Although surgery or radiotherapy can effectively improve the prognosis of PCa patients and prolong their survival, the rate of recurrence and metastasis remains high. Meanwhile, there may be a tendency of over-medical treatment for the large population of PCa patients (25). Magnetic resonance imaging variables, prostate-specific antigen (PSA), and Gleason score are currently common mainstream methods for predicting BCR (26, 27). It is currently recommended that PSA doubling time and pathological Gleason score are indicators used to grade the risk of BCR after RP (5). Actually, we observed that BCR patients had higher Gleason score and advanced T stages than no BCR patients in this study. Maxeiner et al. used magnetic-resonance-spectroscopy-based metabolomic profiles to establish a model for predicting BCR through changes in several metabolites including spermine/polyamines, glutamine, myo-inositol, phosphoryl choline, scylloinositol, and glutamate, with an accuracy of 78% (28). Stabler et al. used the combination of serum PSA with cystathionine, cysteine, and homocysteine as markers to predict BCR with an AUC of 0.86 (29). In this paper, from the perspective of energy metabolism, we firstly found individual approach of gene-level recurrence markers that are helpful to the clinical decision-making of PCa patients. Furthermore, compared to the previous gene signatures (913), we included two different genes in our study and provided a simpler prognostic gene formula from the perspective of energy metabolism.

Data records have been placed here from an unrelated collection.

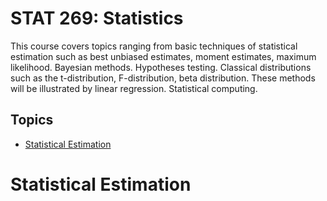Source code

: # STAT 269: Statistics

This course covers topics ranging from basic techniques of statistical estimation such as best unbiased estimates, moment estimates, maximum likelihood. Bayesian methods. Hypotheses testing. Classical distributions such as the t-distribution, F-distribution, beta distribution. These methods will be illustrated by linear regression. Statistical computing.

## Topics

* [Statistical Estimation](#stat-est)




<h1 id = "#stat-est">Statistical Estimation</h2>
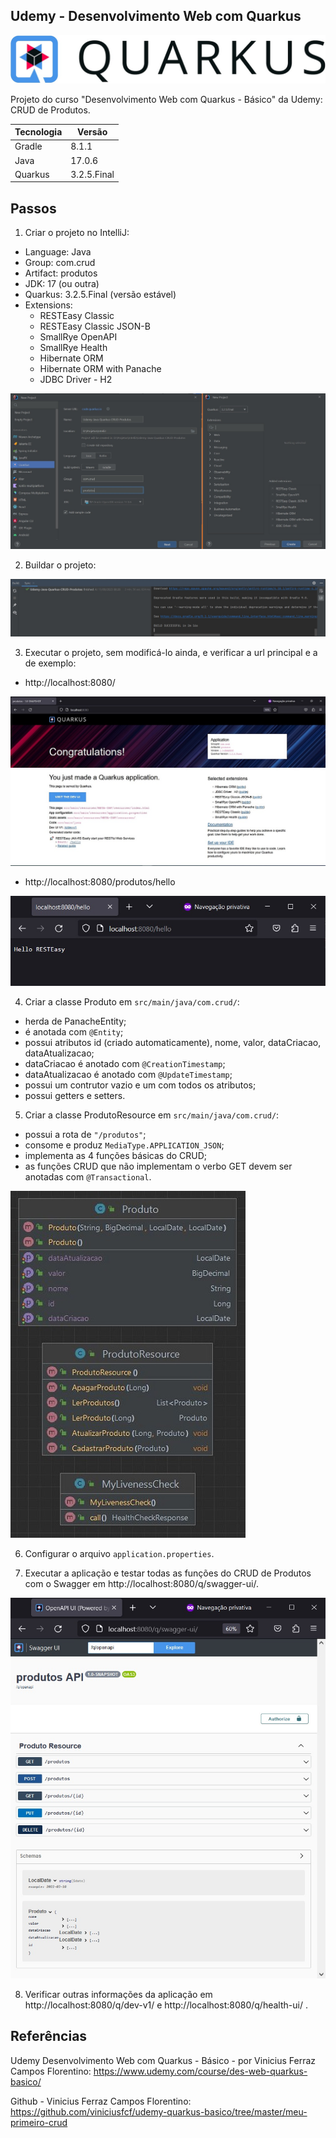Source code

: ## Udemy - Desenvolvimento Web com Quarkus

![Quarkus-Logo](/imgs/Img-0-Quarkus-Logo.jpg)

Projeto do curso "Desenvolvimento Web com Quarkus - Básico" da Udemy: CRUD de Produtos.

| Tecnologia | Versão      |
|------------|-------------|
| Gradle     | 8.1.1       |
| Java       | 17.0.6      |
| Quarkus    | 3.2.5.Final |


## Passos
1. Criar o projeto no IntelliJ:
- Language: Java
- Group: com.crud
- Artifact: produtos
- JDK: 17 (ou outra)
- Quarkus: 3.2.5.Final (versão estável)
- Extensions:
  * RESTEasy Classic
  * RESTEasy Classic JSON-B
  * SmallRye OpenAPI
  * SmallRye Health
  * Hibernate ORM
  * Hibernate ORM with Panache
  * JDBC Driver - H2

![Starter-Project](/imgs/Img-1-Starter.jpg)

2. Buildar o projeto:

![Build-Project](/imgs/Img-2-Build.jpg)

3. Executar o projeto, sem modificá-lo ainda, e verificar a url principal e a de exemplo:
- http://localhost:8080/

![Run-Project](/imgs/Img-4-Run.jpg)

- http://localhost:8080/produtos/hello

![Run-Hello](/imgs/Img-5-Hello.jpg)

4. Criar a classe Produto em `src/main/java/com.crud/`:
- herda de PanacheEntity;
- é anotada com `@Entity`;
- possui atributos id (criado automaticamente), nome, valor, dataCriacao, dataAtualizacao;
- dataCriacao é anotado com `@CreationTimestamp`;
- dataAtualizacao é anotado com `@UpdateTimestamp`;
- possui um contrutor vazio e um com todos os atributos;
- possui getters e setters.

5. Criar a classe ProdutoResource em `src/main/java/com.crud/`:
- possui a rota de `"/produtos"`;
- consome e produz `MediaType.APPLICATION_JSON`;
- implementa as 4 funções básicas do CRUD;
- as funções CRUD que não implementam o verbo GET devem ser anotadas com `@Transactional`.

![UML-Class-Dark](/imgs/Img-7-UML-Classes-Dark.JPG)

6. Configurar o arquivo `application.properties`.

7. Executar a aplicação e testar todas as funções do CRUD de Produtos com o Swagger em http://localhost:8080/q/swagger-ui/.

![Run-Swagger](/imgs/Img-6-Swagger.jpg)

8. Verificar outras informações da aplicação em http://localhost:8080/q/dev-v1/ e http://localhost:8080/q/health-ui/ . 


## Referências
Udemy Desenvolvimento Web com Quarkus - Básico - por Vinicius Ferraz Campos Florentino: 
https://www.udemy.com/course/des-web-quarkus-basico/

Github - Vinicius Ferraz Campos Florentino:
https://github.com/viniciusfcf/udemy-quarkus-basico/tree/master/meu-primeiro-crud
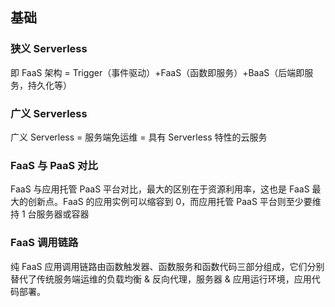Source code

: ## 基础

### 狭义 Serverless

即 FaaS 架构 = Trigger（事件驱动）+FaaS（函数即服务）+BaaS（后端即服务，持久化等）

### 广义 Serverless

广义 Serverless  = 服务端免运维 = 具有 Serverless 特性的云服务

### FaaS 与 PaaS 对比

FaaS 与应用托管 PaaS 平台对比，最大的区别在于资源利用率，这也是 FaaS 最大的创新点。FaaS 的应用实例可以缩容到 0，而应用托管 PaaS 平台则至少要维持 1 台服务器或容器

### FaaS 调用链路

纯 FaaS 应用调用链路由函数触发器、函数服务和函数代码三部分组成，它们分别替代了传统服务端运维的负载均衡 & 反向代理，服务器 & 应用运行环境，应用代码部署。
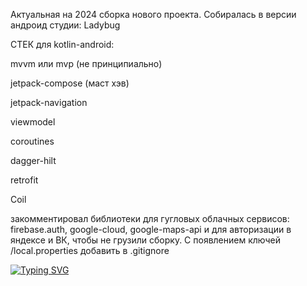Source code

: Актуальная на 2024 сборка нового проекта.
Собиралась в версии андроид студии: Ladybug

СТЕК для kotlin-android:

mvvm или mvp (не принципиально)

jetpack-compose (маст хэв)

jetpack-navigation

viewmodel

coroutines

dagger-hilt

retrofit

Coil

закомментировал библиотеки для гугловых облачных сервисов: firebase.auth, google-cloud, google-maps-api и для авторизации в яндексе и ВК, чтобы не грузили сборку. С появлением ключей /local.properties добавить в .gitignore

<a href="https://git.io/typing-svg"><img src="https://readme-typing-svg.herokuapp.com?font=Fira+Code&size=22&duration=4000&pause=400&width=435&lines=Павлов+Алексей" alt="Typing SVG" /></a>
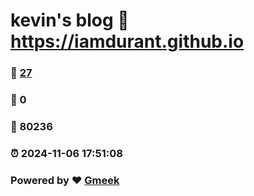 # kevin's blog :link: https://iamdurant.github.io 
### :page_facing_up: [27](https://iamdurant.github.io/tag.html) 
### :speech_balloon: 0 
### :hibiscus: 80236 
### :alarm_clock: 2024-11-06 17:51:08 
### Powered by :heart: [Gmeek](https://github.com/Meekdai/Gmeek)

Like other metabolic cancers, increased glycolysis can provide more metabolic intermediates and energy for the rapid proliferation of PCa cells (30). Shao et al. observed significant accumulation of metabolic intermediates in PCa and the enrichment of genes in the TCA cycle, indicating that the TCA cycle in PCa tissue is over-activated, and existence of potential replenishment pathways for the metabolism of pyruvate, glutamine and branched chain amino acids in PCa supplements the metabolites of the TCA cycle (31). Androgen receptor (AR) plays an important role in increasing glycolysis in PCa cells, which can induce flux through the classical TCA cycle and reductive carboxylation of glutamine (3234). The AR constitutively actives splice variants, such as AR-V7, stimulates glycolysis to a similar degree to AR in changing metabolism, and at the same time improves the utilization of citrate, and possibly metabolize it into other compounds needed for cell growth, such as lipids, steroids and amino acids, which increases the tumor’s ability to grow (34). It has been shown that androgens can stimulate AMPK-PGC1α cascade by increasing mitochondrial function and biogenesis, and activate glycolysis and oxidative phosphorylation (OXPHOS) (33). Clendinen et al. found that lactate and other end products of glucose catabolism increased in patients with BCR (1). The increased lactate may be related to the Warburg effect (35). Meanwhile, tumor cells induce the secretion of lactate and pyruvate by cancer-associated fibroblasts (CAFs) through aerobic glycolysis, and then they take up these energy-rich metabolites to promote efficient energy production through mitochondrial OXPHOS, thereby producing higher proliferation capacity, the reverse Warburg effect (36). This process of lactate exchange between CAFs and cancer cells is called lactate shuttle (37). In addition, different literatures also reported the relationship between elevated methionine metabolites such as cysteine and BCR (8, 29).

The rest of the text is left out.